Created in 2009 by a four-person team and unveiled to the public in 2012, Julia is meant to address the shortcomings in Python and other languages and applications used for scientific computing and data processing. “We are greedy,” they wrote.
Here are some of the ways Julia implements those aspirations:
- Julia is compiled, not interpreted. For faster runtime performance, Julia is just-in-time (JIT) compiled using the LLVM compiler framework. At its best, Julia can approach or match the speed of C.
- Julia is interactive. Julia includes a REPL (read-eval-print loop), or interactive command line, similar to what Python offers. Quick one-off scripts and commands can be punched right in.

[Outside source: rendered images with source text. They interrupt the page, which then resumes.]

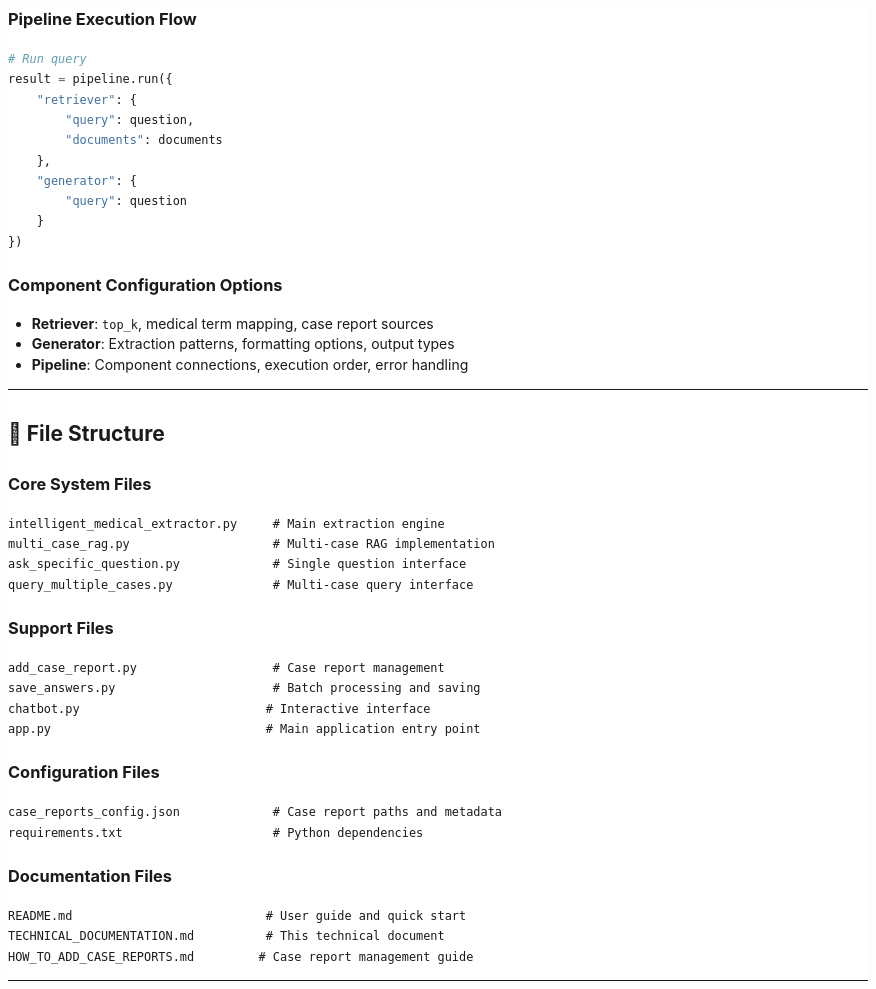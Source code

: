 ### **Pipeline Execution Flow**
```python
# Run query
result = pipeline.run({
    "retriever": {
        "query": question,
        "documents": documents
    },
    "generator": {
        "query": question
    }
})
```

### **Component Configuration Options**
- **Retriever**: `top_k`, medical term mapping, case report sources
- **Generator**: Extraction patterns, formatting options, output types
- **Pipeline**: Component connections, execution order, error handling

---

## 📁 **File Structure**

### **Core System Files**
```
intelligent_medical_extractor.py     # Main extraction engine
multi_case_rag.py                    # Multi-case RAG implementation
ask_specific_question.py             # Single question interface
query_multiple_cases.py              # Multi-case query interface
```

### **Support Files**
```
add_case_report.py                   # Case report management
save_answers.py                      # Batch processing and saving
chatbot.py                          # Interactive interface
app.py                              # Main application entry point
```

### **Configuration Files**
```
case_reports_config.json             # Case report paths and metadata
requirements.txt                     # Python dependencies
```

### **Documentation Files**
```
README.md                           # User guide and quick start
TECHNICAL_DOCUMENTATION.md          # This technical document
HOW_TO_ADD_CASE_REPORTS.md         # Case report management guide
```

---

- Julia has a straightforward syntax. Julia’s syntax is similar to Python’s—terse, but also expressive and powerful.
- Julia combines the benefits of dynamic typing and static typing. You can specify types for variables, like “unsigned 32-bit integer.” But you can also create hierarchies of types to allow general cases for handling variables of specific types—for instance, to write a function that accepts integers without specifying the length or signing of the integer. You can even do without typing entirely if it isn’t needed in a particular context.
- Julia can call Python, C, and Fortran libraries. Julia can interface directly with external libraries written in C and Fortran. It’s also possible to interface with Python code by way of the PyCall library, and even share data between Python and Julia.
- Julia supports metaprogramming. Julia programs can generate other Julia programs, and even modify their own code, in a way that is reminiscent of languages like Lisp.
- Julia has a full-featured debugger. Julia 1.1 introduced a debugging suite, which executes code in a local REPL and allows you to step through the results, inspect variables, and add breakpoints in code. You can even perform fine-grained tasks like stepping through a function generated by code.